Under the Microscope

by uhbeautifuldisaster

Thursday was Spa Day, I gathered my nail kit, scissors, hair clip, base coat, top coat, and a book on natural medicine and spent my leisure hours in the garden. It wasn’t sunny. It was a little nippy, the clouds moved in a hurry, and I felt restless. I had been looking forward to Spa Day all week, and now the time comes to give myself a little love and affection, and I didn’t want to sit still under the microscope.

I was alone at the house which is unusual. I didn’t want to be any where else but in my sanctuary. I didn’t want to worry about money, when things were going to get better, I just wanted to take the time to transition into a phase of faith.

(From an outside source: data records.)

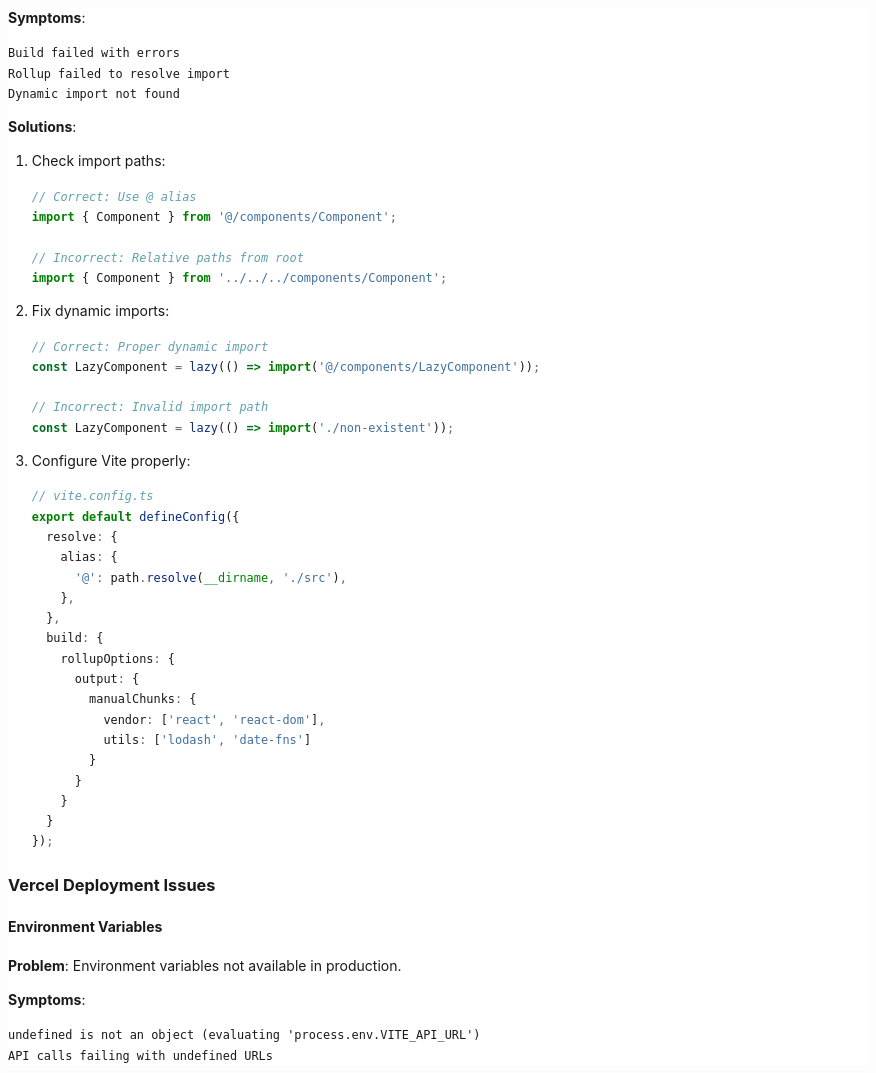 **Symptoms**:
```
Build failed with errors
Rollup failed to resolve import
Dynamic import not found
```

**Solutions**:
1. Check import paths:
   ```typescript
   // Correct: Use @ alias
   import { Component } from '@/components/Component';
   
   // Incorrect: Relative paths from root
   import { Component } from '../../../components/Component';
   ```

2. Fix dynamic imports:
   ```typescript
   // Correct: Proper dynamic import
   const LazyComponent = lazy(() => import('@/components/LazyComponent'));
   
   // Incorrect: Invalid import path
   const LazyComponent = lazy(() => import('./non-existent'));
   ```

3. Configure Vite properly:
   ```typescript
   // vite.config.ts
   export default defineConfig({
     resolve: {
       alias: {
         '@': path.resolve(__dirname, './src'),
       },
     },
     build: {
       rollupOptions: {
         output: {
           manualChunks: {
             vendor: ['react', 'react-dom'],
             utils: ['lodash', 'date-fns']
           }
         }
       }
     }
   });
   ```

### Vercel Deployment Issues

#### Environment Variables
**Problem**: Environment variables not available in production.

**Symptoms**:
```
undefined is not an object (evaluating 'process.env.VITE_API_URL')
API calls failing with undefined URLs
```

I day dreamed about painting the brightest red tomatoes you’d ever seen. Tomatoes that day after day, don’t lose their luster. That yellow that curves around the vegetable like a band of sunlight. I wanted to paint plenty of succulent tomatoes, picked fresh from a home garden cultivated with unconditional love,  laid out on floor by your kitchen leading up to the front door. Even if you picked one every day for your soup, that tomato was magically replaced with another tomato of the same natural taste.

Fashionable Fridays I did my best to feel beautiful. It’s Saturday and I feel fine.

I think I’m heading in the right direction. It’s definitely a lot better than where I’d been. I’m just searching for the morning when I wake up and know without a doubt that I am beautiful and adequate.